Saved data entries:

═══

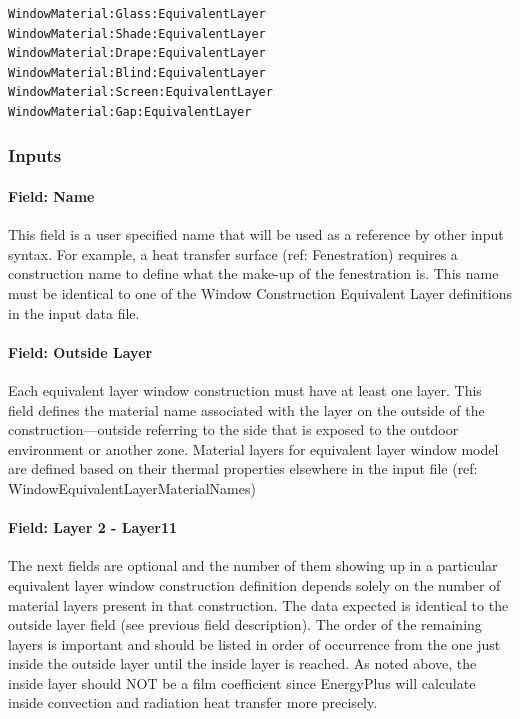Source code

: \begin{lstlisting}
WindowMaterial:Glass:EquivalentLayer
WindowMaterial:Shade:EquivalentLayer
WindowMaterial:Drape:EquivalentLayer
WindowMaterial:Blind:EquivalentLayer
WindowMaterial:Screen:EquivalentLayer
WindowMaterial:Gap:EquivalentLayer
\end{lstlisting}

\subsubsection{Inputs}\label{inputs-41}

\paragraph{Field: Name}\label{field-name-35}

This field is a user specified name that will be used as a reference by other input syntax. For example, a heat transfer surface (ref: Fenestration) requires a construction name to define what the make-up of the fenestration is. This name must be identical to one of the Window Construction Equivalent Layer definitions in the input data file.

\paragraph{Field: Outside Layer}\label{field-outside-layer-2}

Each equivalent layer window construction must have at least one layer. This field defines the material name associated with the layer on the outside of the construction---outside referring to the side that is exposed to the outdoor environment or another zone. Material layers for equivalent layer window model are defined based on their thermal properties elsewhere in the input file (ref: WindowEquivalentLayerMaterialNames)

\paragraph{Field: Layer 2 - Layer11}\label{field-layer-2---layer11}

The next fields are optional and the number of them showing up in a particular equivalent layer window construction definition depends solely on the number of material layers present in that construction. The data expected is identical to the outside layer field (see previous field description). The order of the remaining layers is important and should be listed in order of occurrence from the one just inside the outside layer until the inside layer is reached. As noted above, the inside layer should NOT be a film coefficient since EnergyPlus will calculate inside convection and radiation heat transfer more precisely.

═══

## Task prompt
State how many lines in the records contain the string "construction". Give the number with no words around it.

## Task output
3